• **TASK TO COMPLETE**
The records that follow are to be repeated exactly, without any pictures.
=== Begin Enclosure ===
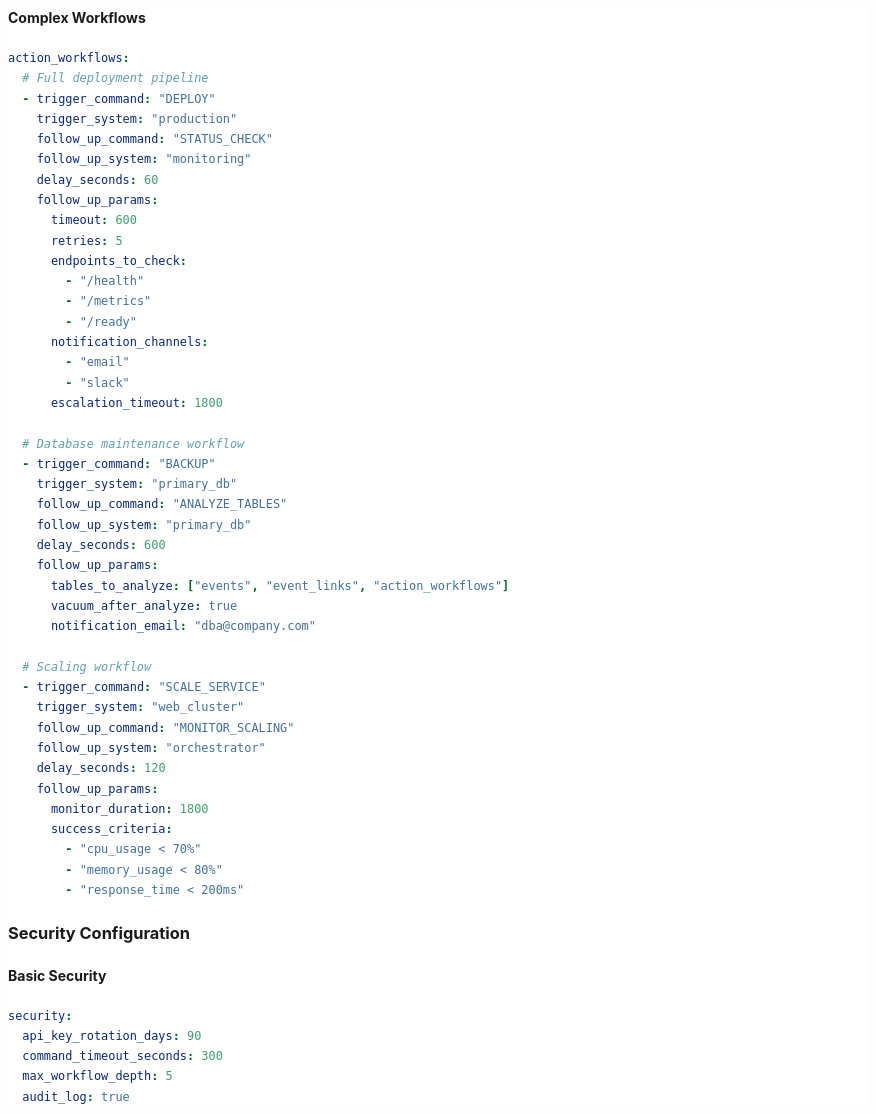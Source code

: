 #### Complex Workflows
```yaml
action_workflows:
  # Full deployment pipeline
  - trigger_command: "DEPLOY"
    trigger_system: "production"
    follow_up_command: "STATUS_CHECK"
    follow_up_system: "monitoring"
    delay_seconds: 60
    follow_up_params:
      timeout: 600
      retries: 5
      endpoints_to_check:
        - "/health"
        - "/metrics"
        - "/ready"
      notification_channels:
        - "email"
        - "slack"
      escalation_timeout: 1800

  # Database maintenance workflow
  - trigger_command: "BACKUP"
    trigger_system: "primary_db"
    follow_up_command: "ANALYZE_TABLES"
    follow_up_system: "primary_db"
    delay_seconds: 600
    follow_up_params:
      tables_to_analyze: ["events", "event_links", "action_workflows"]
      vacuum_after_analyze: true
      notification_email: "dba@company.com"

  # Scaling workflow
  - trigger_command: "SCALE_SERVICE"
    trigger_system: "web_cluster"
    follow_up_command: "MONITOR_SCALING"
    follow_up_system: "orchestrator"
    delay_seconds: 120
    follow_up_params:
      monitor_duration: 1800
      success_criteria:
        - "cpu_usage < 70%"
        - "memory_usage < 80%"
        - "response_time < 200ms"
```

### Security Configuration

#### Basic Security
```yaml
security:
  api_key_rotation_days: 90
  command_timeout_seconds: 300
  max_workflow_depth: 5
  audit_log: true
```
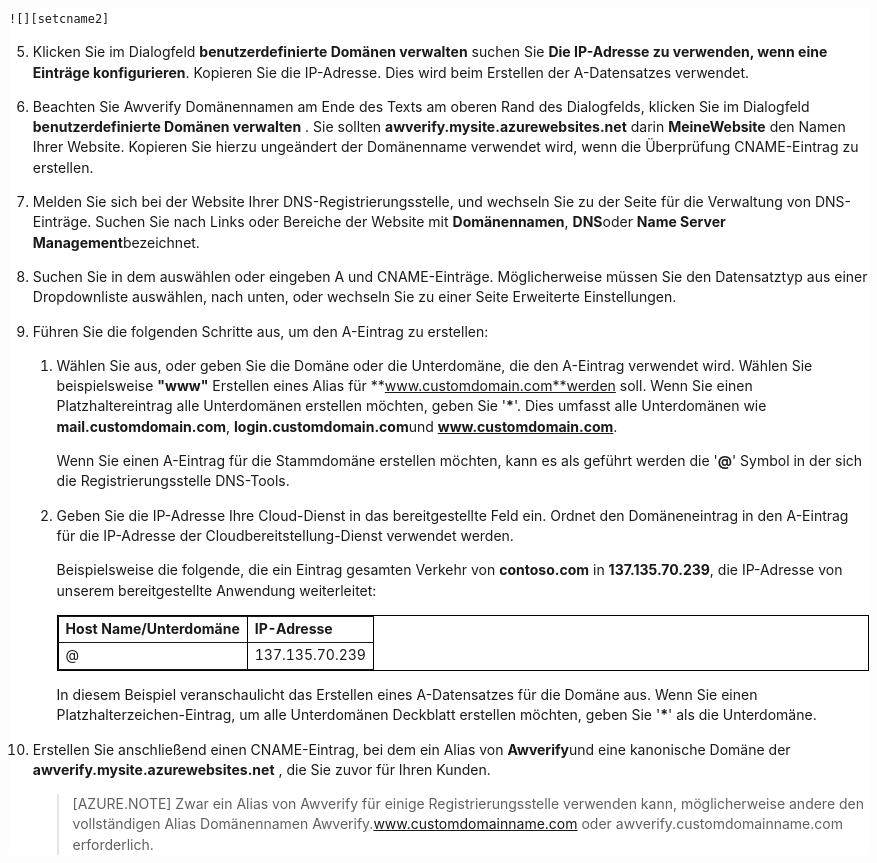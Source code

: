     ![][setcname2]

5. Klicken Sie im Dialogfeld **benutzerdefinierte Domänen verwalten** suchen Sie **Die IP-Adresse zu verwenden, wenn eine Einträge konfigurieren**. Kopieren Sie die IP-Adresse. Dies wird beim Erstellen der A-Datensatzes verwendet.

5. Beachten Sie Awverify Domänennamen am Ende des Texts am oberen Rand des Dialogfelds, klicken Sie im Dialogfeld **benutzerdefinierte Domänen verwalten** . Sie sollten **awverify.mysite.azurewebsites.net** darin **MeineWebsite** den Namen Ihrer Website. Kopieren Sie hierzu ungeändert der Domänenname verwendet wird, wenn die Überprüfung CNAME-Eintrag zu erstellen.

6. Melden Sie sich bei der Website Ihrer DNS-Registrierungsstelle, und wechseln Sie zu der Seite für die Verwaltung von DNS-Einträge. Suchen Sie nach Links oder Bereiche der Website mit **Domänennamen**, **DNS**oder **Name Server Management**bezeichnet.

6. Suchen Sie in dem auswählen oder eingeben A und CNAME-Einträge. Möglicherweise müssen Sie den Datensatztyp aus einer Dropdownliste auswählen, nach unten, oder wechseln Sie zu einer Seite Erweiterte Einstellungen.

7. Führen Sie die folgenden Schritte aus, um den A-Eintrag zu erstellen:

    1. Wählen Sie aus, oder geben Sie die Domäne oder die Unterdomäne, die den A-Eintrag verwendet wird. Wählen Sie beispielsweise **"www"** Erstellen eines Alias für **www.customdomain.com**werden soll. Wenn Sie einen Platzhaltereintrag alle Unterdomänen erstellen möchten, geben Sie '__*__'. Dies umfasst alle Unterdomänen wie **mail.customdomain.com**, **login.customdomain.com**und **www.customdomain.com**.

        Wenn Sie einen A-Eintrag für die Stammdomäne erstellen möchten, kann es als geführt werden die '**@**' Symbol in der sich die Registrierungsstelle DNS-Tools.

    2. Geben Sie die IP-Adresse Ihre Cloud-Dienst in das bereitgestellte Feld ein. Ordnet den Domäneneintrag in den A-Eintrag für die IP-Adresse der Cloudbereitstellung-Dienst verwendet werden.

        Beispielsweise die folgende, die ein Eintrag gesamten Verkehr von **contoso.com** in **137.135.70.239**, die IP-Adresse von unserem bereitgestellte Anwendung weiterleitet:

        <table border="1" cellspacing="0" cellpadding="5" style="border: 1px solid #000000;">
        <tr>
        <td><strong>Host Name/Unterdomäne</strong></td>
        <td><strong>IP-Adresse</strong></td>
        </tr>
        <tr>
        <td>@</td>
        <td>137.135.70.239</td>
        </tr>
        </table>

        In diesem Beispiel veranschaulicht das Erstellen eines A-Datensatzes für die Domäne aus. Wenn Sie einen Platzhalterzeichen-Eintrag, um alle Unterdomänen Deckblatt erstellen möchten, geben Sie '__*__' als die Unterdomäne.

7. Erstellen Sie anschließend einen CNAME-Eintrag, bei dem ein Alias von **Awverify**und eine kanonische Domäne der **awverify.mysite.azurewebsites.net** , die Sie zuvor für Ihren Kunden.

    > [AZURE.NOTE] Zwar ein Alias von Awverify für einige Registrierungsstelle verwenden kann, möglicherweise andere den vollständigen Alias Domänennamen Awverify.www.customdomainname.com oder awverify.customdomainname.com erforderlich.


[Configure your web sites for shared mode]: #bkmk_configsharedmode
[Configure the CNAME on your domain registrar]: #bkmk_configurecname
[Configure a CNAME verification record on your domain registrar]: #bkmk_configurecname
[Set the domain name in management portal]: #bkmk_setcname
[PricingDetails]: /pricing/details/
[portal]: http://manage.windowsazure.com
[digweb]: http://www.digwebinterface.com/
[cloudservicedns]: ../articles/custom-dns.md
[trafficmanager]: ../articles/app-service-web/web-sites-traffic-manager.md
[addendpoint]: ../articles/traffic-manager/traffic-manager-endpoints.md
[createprofile]: ../articles/traffic-manager/traffic-manager-manage-profiles.md
[setcname1]: ../media/dncmntask-cname-5.png
[standardmode1]: ./media/custom-dns-web-site/dncmntask-cname-1.png
[standardmode2]: ./media/custom-dns-web-site/dncmntask-cname-2.png
[standardmode3]: ./media/custom-dns-web-site/dncmntask-cname-3.png
[standardmode4]: ./media/custom-dns-web-site/dncmntask-cname-4.png
[setcname2]: ./media/custom-dns-web-site/dncmntask-cname-6.png
[setcname3]: ./media/custom-dns-web-site/dncmntask-cname-7.png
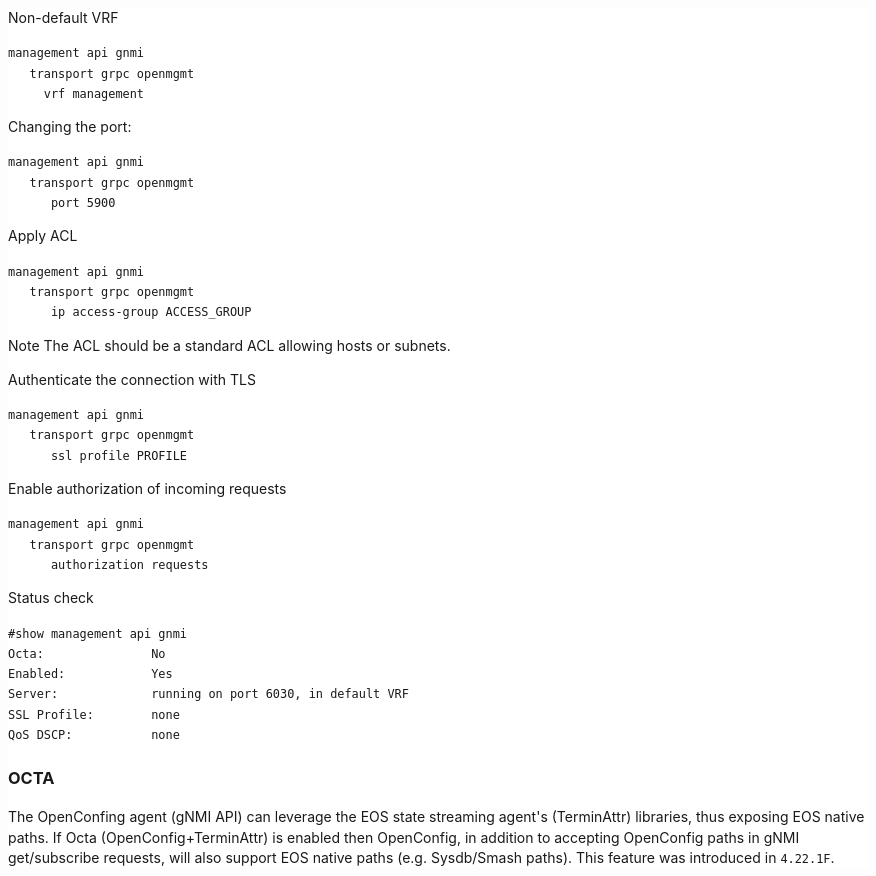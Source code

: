 Non-default VRF

```text
management api gnmi
   transport grpc openmgmt
     vrf management
```

Changing the port:

```text
management api gnmi
   transport grpc openmgmt
      port 5900
```

Apply ACL

```text
management api gnmi
   transport grpc openmgmt
      ip access-group ACCESS_GROUP
```

Note The ACL should be a standard ACL allowing hosts or subnets.

Authenticate the connection with TLS

```text
management api gnmi
   transport grpc openmgmt
      ssl profile PROFILE
```

Enable authorization of incoming requests

```text
management api gnmi
   transport grpc openmgmt
      authorization requests
```

Status check

```text
#show management api gnmi
Octa:               No
Enabled:            Yes
Server:             running on port 6030, in default VRF
SSL Profile:        none
QoS DSCP:           none
```

### OCTA

The OpenConfing agent (gNMI API) can leverage the EOS state streaming agent's
(TerminAttr) libraries, thus exposing EOS native paths. If Octa
(OpenConfig+TerminAttr) is enabled then OpenConfig, in addition to accepting
OpenConfig paths in gNMI get/subscribe requests, will also support EOS native
paths (e.g. Sysdb/Smash paths). This feature was introduced in `4.22.1F`.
=== End Enclosure ===
• **EXERCISE SOLUTION**
Source code

: #### Complex Workflows
```yaml
action_workflows:
  # Full deployment pipeline
  - trigger_command: "DEPLOY"
    trigger_system: "production"
    follow_up_command: "STATUS_CHECK"
    follow_up_system: "monitoring"
    delay_seconds: 60
    follow_up_params:
      timeout: 600
      retries: 5
      endpoints_to_check:
        - "/health"
        - "/metrics"
        - "/ready"
      notification_channels:
        - "email"
        - "slack"
      escalation_timeout: 1800

  # Database maintenance workflow
  - trigger_command: "BACKUP"
    trigger_system: "primary_db"
    follow_up_command: "ANALYZE_TABLES"
    follow_up_system: "primary_db"
    delay_seconds: 600
    follow_up_params:
      tables_to_analyze: ["events", "event_links", "action_workflows"]
      vacuum_after_analyze: true
      notification_email: "dba@company.com"

  # Scaling workflow
  - trigger_command: "SCALE_SERVICE"
    trigger_system: "web_cluster"
    follow_up_command: "MONITOR_SCALING"
    follow_up_system: "orchestrator"
    delay_seconds: 120
    follow_up_params:
      monitor_duration: 1800
      success_criteria:
        - "cpu_usage < 70%"
        - "memory_usage < 80%"
        - "response_time < 200ms"
```

### Security Configuration

#### Basic Security
```yaml
security:
  api_key_rotation_days: 90
  command_timeout_seconds: 300
  max_workflow_depth: 5
  audit_log: true
```
Source code

:     ![][setcname2]

5. Klicken Sie im Dialogfeld **benutzerdefinierte Domänen verwalten** suchen Sie **Die IP-Adresse zu verwenden, wenn eine Einträge konfigurieren**. Kopieren Sie die IP-Adresse. Dies wird beim Erstellen der A-Datensatzes verwendet.

5. Beachten Sie Awverify Domänennamen am Ende des Texts am oberen Rand des Dialogfelds, klicken Sie im Dialogfeld **benutzerdefinierte Domänen verwalten** . Sie sollten **awverify.mysite.azurewebsites.net** darin **MeineWebsite** den Namen Ihrer Website. Kopieren Sie hierzu ungeändert der Domänenname verwendet wird, wenn die Überprüfung CNAME-Eintrag zu erstellen.

6. Melden Sie sich bei der Website Ihrer DNS-Registrierungsstelle, und wechseln Sie zu der Seite für die Verwaltung von DNS-Einträge. Suchen Sie nach Links oder Bereiche der Website mit **Domänennamen**, **DNS**oder **Name Server Management**bezeichnet.

6. Suchen Sie in dem auswählen oder eingeben A und CNAME-Einträge. Möglicherweise müssen Sie den Datensatztyp aus einer Dropdownliste auswählen, nach unten, oder wechseln Sie zu einer Seite Erweiterte Einstellungen.

7. Führen Sie die folgenden Schritte aus, um den A-Eintrag zu erstellen:

    1. Wählen Sie aus, oder geben Sie die Domäne oder die Unterdomäne, die den A-Eintrag verwendet wird. Wählen Sie beispielsweise **"www"** Erstellen eines Alias für **www.customdomain.com**werden soll. Wenn Sie einen Platzhaltereintrag alle Unterdomänen erstellen möchten, geben Sie '__*__'. Dies umfasst alle Unterdomänen wie **mail.customdomain.com**, **login.customdomain.com**und **www.customdomain.com**.

        Wenn Sie einen A-Eintrag für die Stammdomäne erstellen möchten, kann es als geführt werden die '**@**' Symbol in der sich die Registrierungsstelle DNS-Tools.

    2. Geben Sie die IP-Adresse Ihre Cloud-Dienst in das bereitgestellte Feld ein. Ordnet den Domäneneintrag in den A-Eintrag für die IP-Adresse der Cloudbereitstellung-Dienst verwendet werden.

        Beispielsweise die folgende, die ein Eintrag gesamten Verkehr von **contoso.com** in **137.135.70.239**, die IP-Adresse von unserem bereitgestellte Anwendung weiterleitet:

        <table border="1" cellspacing="0" cellpadding="5" style="border: 1px solid #000000;">
        <tr>
        <td><strong>Host Name/Unterdomäne</strong></td>
        <td><strong>IP-Adresse</strong></td>
        </tr>
        <tr>
        <td>@</td>
        <td>137.135.70.239</td>
        </tr>
        </table>

        In diesem Beispiel veranschaulicht das Erstellen eines A-Datensatzes für die Domäne aus. Wenn Sie einen Platzhalterzeichen-Eintrag, um alle Unterdomänen Deckblatt erstellen möchten, geben Sie '__*__' als die Unterdomäne.

7. Erstellen Sie anschließend einen CNAME-Eintrag, bei dem ein Alias von **Awverify**und eine kanonische Domäne der **awverify.mysite.azurewebsites.net** , die Sie zuvor für Ihren Kunden.

    > [AZURE.NOTE] Zwar ein Alias von Awverify für einige Registrierungsstelle verwenden kann, möglicherweise andere den vollständigen Alias Domänennamen Awverify.www.customdomainname.com oder awverify.customdomainname.com erforderlich.


[Configure your web sites for shared mode]: #bkmk_configsharedmode
[Configure the CNAME on your domain registrar]: #bkmk_configurecname
[Configure a CNAME verification record on your domain registrar]: #bkmk_configurecname
[Set the domain name in management portal]: #bkmk_setcname
[PricingDetails]: /pricing/details/
[portal]: http://manage.windowsazure.com
[digweb]: http://www.digwebinterface.com/
[cloudservicedns]: ../articles/custom-dns.md
[trafficmanager]: ../articles/app-service-web/web-sites-traffic-manager.md
[addendpoint]: ../articles/traffic-manager/traffic-manager-endpoints.md
[createprofile]: ../articles/traffic-manager/traffic-manager-manage-profiles.md
[setcname1]: ../media/dncmntask-cname-5.png
[standardmode1]: ./media/custom-dns-web-site/dncmntask-cname-1.png
[standardmode2]: ./media/custom-dns-web-site/dncmntask-cname-2.png
[standardmode3]: ./media/custom-dns-web-site/dncmntask-cname-3.png
[standardmode4]: ./media/custom-dns-web-site/dncmntask-cname-4.png
[setcname2]: ./media/custom-dns-web-site/dncmntask-cname-6.png
[setcname3]: ./media/custom-dns-web-site/dncmntask-cname-7.png
Source code

: Non-default VRF

```text
management api gnmi
   transport grpc openmgmt
     vrf management
```

Changing the port:

```text
management api gnmi
   transport grpc openmgmt
      port 5900
```

Apply ACL

```text
management api gnmi
   transport grpc openmgmt
      ip access-group ACCESS_GROUP
```

Note The ACL should be a standard ACL allowing hosts or subnets.

Authenticate the connection with TLS

```text
management api gnmi
   transport grpc openmgmt
      ssl profile PROFILE
```

Enable authorization of incoming requests

```text
management api gnmi
   transport grpc openmgmt
      authorization requests
```

Status check

```text
#show management api gnmi
Octa:               No
Enabled:            Yes
Server:             running on port 6030, in default VRF
SSL Profile:        none
QoS DSCP:           none
```

### OCTA

The OpenConfing agent (gNMI API) can leverage the EOS state streaming agent's
(TerminAttr) libraries, thus exposing EOS native paths. If Octa
(OpenConfig+TerminAttr) is enabled then OpenConfig, in addition to accepting
OpenConfig paths in gNMI get/subscribe requests, will also support EOS native
paths (e.g. Sysdb/Smash paths). This feature was introduced in `4.22.1F`.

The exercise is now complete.